▶ _TASK DETAILS_
Among the entries that follow, count the lines with the word "println" and report the number by itself.

Records from a data collection:
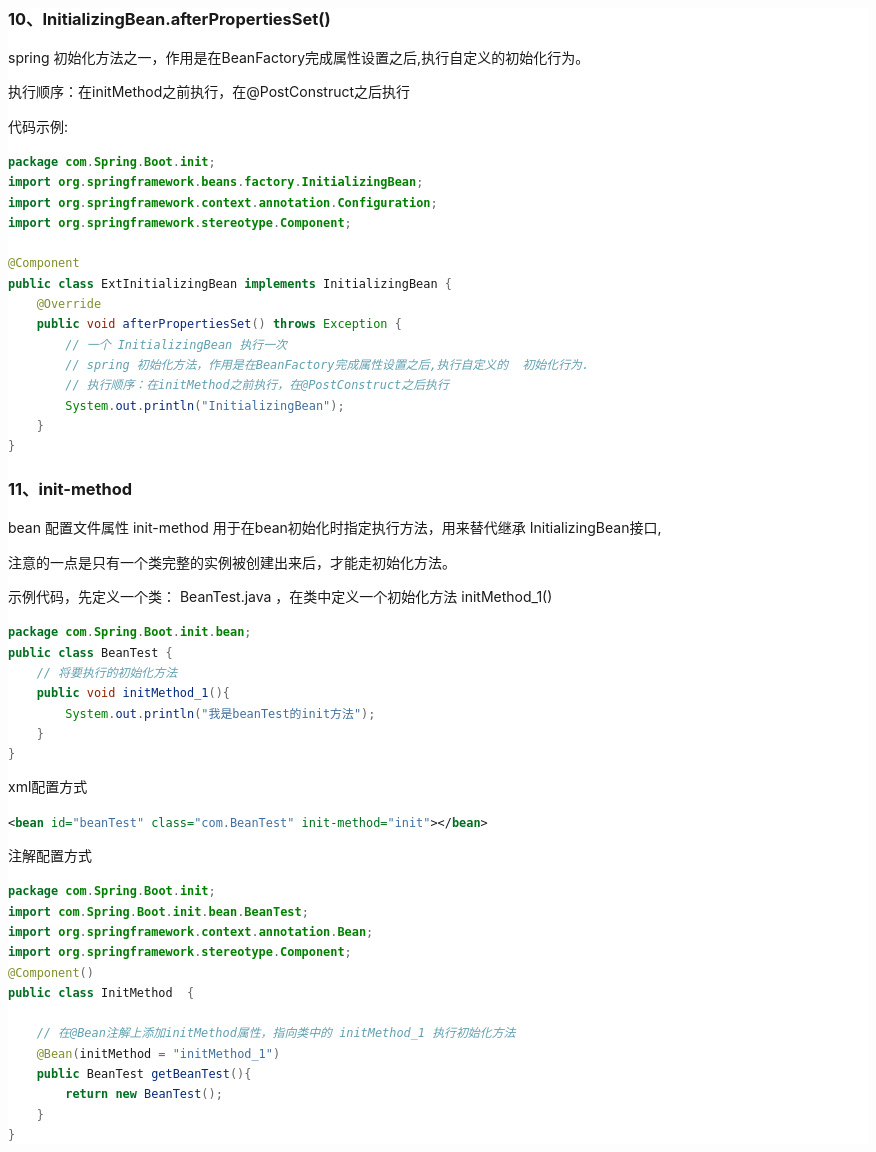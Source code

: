 ### 10、InitializingBean.afterPropertiesSet()

spring 初始化方法之一，作用是在BeanFactory完成属性设置之后,执行自定义的初始化行为。

执行顺序：在initMethod之前执行，在@PostConstruct之后执行

代码示例:

```java
package com.Spring.Boot.init;
import org.springframework.beans.factory.InitializingBean;
import org.springframework.context.annotation.Configuration;
import org.springframework.stereotype.Component;
 
@Component
public class ExtInitializingBean implements InitializingBean {
    @Override
    public void afterPropertiesSet() throws Exception {
        // 一个 InitializingBean 执行一次
        // spring 初始化方法，作用是在BeanFactory完成属性设置之后,执行自定义的  初始化行为.
        // 执行顺序：在initMethod之前执行，在@PostConstruct之后执行
        System.out.println("InitializingBean");
    }
}
```

### 11、init-method

bean 配置文件属性 init-method 用于在bean初始化时指定执行方法，用来替代继承 InitializingBean接口,

注意的一点是只有一个类完整的实例被创建出来后，才能走初始化方法。

示例代码，先定义一个类： BeanTest.java ，在类中定义一个初始化方法 initMethod_1()

```java
package com.Spring.Boot.init.bean;
public class BeanTest {   
    // 将要执行的初始化方法
    public void initMethod_1(){
        System.out.println("我是beanTest的init方法");
    }
}
```

xml配置方式

```xml
<bean id="beanTest" class="com.BeanTest" init-method="init"></bean>
```

注解配置方式

```java
package com.Spring.Boot.init;
import com.Spring.Boot.init.bean.BeanTest;
import org.springframework.context.annotation.Bean;
import org.springframework.stereotype.Component;
@Component()
public class InitMethod  {
    
    // 在@Bean注解上添加initMethod属性，指向类中的 initMethod_1 执行初始化方法
    @Bean(initMethod = "initMethod_1")
    public BeanTest getBeanTest(){
        return new BeanTest();
    }
}
```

▶ _EXPECTED OUTPUT_
2